(INPUT DATA)

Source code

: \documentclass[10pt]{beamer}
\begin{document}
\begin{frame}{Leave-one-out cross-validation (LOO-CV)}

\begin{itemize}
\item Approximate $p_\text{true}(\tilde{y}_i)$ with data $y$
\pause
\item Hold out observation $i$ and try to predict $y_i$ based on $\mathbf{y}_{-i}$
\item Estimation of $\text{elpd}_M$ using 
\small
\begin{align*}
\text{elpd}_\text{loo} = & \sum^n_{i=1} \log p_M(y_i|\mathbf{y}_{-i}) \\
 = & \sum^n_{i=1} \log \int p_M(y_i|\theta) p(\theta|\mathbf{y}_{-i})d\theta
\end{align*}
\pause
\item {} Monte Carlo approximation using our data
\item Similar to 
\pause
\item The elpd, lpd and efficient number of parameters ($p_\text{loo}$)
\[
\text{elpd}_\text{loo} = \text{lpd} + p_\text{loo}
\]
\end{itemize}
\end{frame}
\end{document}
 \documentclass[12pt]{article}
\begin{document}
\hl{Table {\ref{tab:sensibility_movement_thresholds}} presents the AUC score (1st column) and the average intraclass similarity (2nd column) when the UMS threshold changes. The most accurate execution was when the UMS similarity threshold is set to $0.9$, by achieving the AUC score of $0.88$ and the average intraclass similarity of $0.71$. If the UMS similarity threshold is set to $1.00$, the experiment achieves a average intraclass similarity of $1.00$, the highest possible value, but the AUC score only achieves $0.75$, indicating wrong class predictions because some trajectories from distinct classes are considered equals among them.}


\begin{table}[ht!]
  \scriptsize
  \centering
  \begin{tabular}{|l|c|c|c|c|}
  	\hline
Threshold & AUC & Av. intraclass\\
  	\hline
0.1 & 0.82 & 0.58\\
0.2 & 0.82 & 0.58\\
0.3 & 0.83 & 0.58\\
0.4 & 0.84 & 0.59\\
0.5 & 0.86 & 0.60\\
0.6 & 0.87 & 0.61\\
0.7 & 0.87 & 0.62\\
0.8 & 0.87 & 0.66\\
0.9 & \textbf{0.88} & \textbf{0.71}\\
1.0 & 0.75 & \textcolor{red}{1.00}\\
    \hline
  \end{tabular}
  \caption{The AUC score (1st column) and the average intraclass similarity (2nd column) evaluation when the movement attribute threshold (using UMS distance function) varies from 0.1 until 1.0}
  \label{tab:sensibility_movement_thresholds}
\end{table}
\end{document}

(End INPUT DATA)

**TASK STATEMENT**
All the entries are to be set down exactly as they appear.

**WRITTEN RESPONSE**
Source code

: \documentclass[10pt]{beamer}
\begin{document}
\begin{frame}{Leave-one-out cross-validation (LOO-CV)}

\begin{itemize}
\item Approximate $p_\text{true}(\tilde{y}_i)$ with data $y$
\pause
\item Hold out observation $i$ and try to predict $y_i$ based on $\mathbf{y}_{-i}$
\item Estimation of $\text{elpd}_M$ using 
\small
\begin{align*}
\text{elpd}_\text{loo} = & \sum^n_{i=1} \log p_M(y_i|\mathbf{y}_{-i}) \\
 = & \sum^n_{i=1} \log \int p_M(y_i|\theta) p(\theta|\mathbf{y}_{-i})d\theta
\end{align*}
\pause
\item {} Monte Carlo approximation using our data
\item Similar to 
\pause
\item The elpd, lpd and efficient number of parameters ($p_\text{loo}$)
\[
\text{elpd}_\text{loo} = \text{lpd} + p_\text{loo}
\]
\end{itemize}
\end{frame}
\end{document}
 \documentclass[12pt]{article}
\begin{document}
\hl{Table {\ref{tab:sensibility_movement_thresholds}} presents the AUC score (1st column) and the average intraclass similarity (2nd column) when the UMS threshold changes. The most accurate execution was when the UMS similarity threshold is set to $0.9$, by achieving the AUC score of $0.88$ and the average intraclass similarity of $0.71$. If the UMS similarity threshold is set to $1.00$, the experiment achieves a average intraclass similarity of $1.00$, the highest possible value, but the AUC score only achieves $0.75$, indicating wrong class predictions because some trajectories from distinct classes are considered equals among them.}


\begin{table}[ht!]
  \scriptsize
  \centering
  \begin{tabular}{|l|c|c|c|c|}
  	\hline
Threshold & AUC & Av. intraclass\\
  	\hline
0.1 & 0.82 & 0.58\\
0.2 & 0.82 & 0.58\\
0.3 & 0.83 & 0.58\\
0.4 & 0.84 & 0.59\\
0.5 & 0.86 & 0.60\\
0.6 & 0.87 & 0.61\\
0.7 & 0.87 & 0.62\\
0.8 & 0.87 & 0.66\\
0.9 & \textbf{0.88} & \textbf{0.71}\\
1.0 & 0.75 & \textcolor{red}{1.00}\\
    \hline
  \end{tabular}
  \caption{The AUC score (1st column) and the average intraclass similarity (2nd column) evaluation when the movement attribute threshold (using UMS distance function) varies from 0.1 until 1.0}
  \label{tab:sensibility_movement_thresholds}
\end{table}
\end{document}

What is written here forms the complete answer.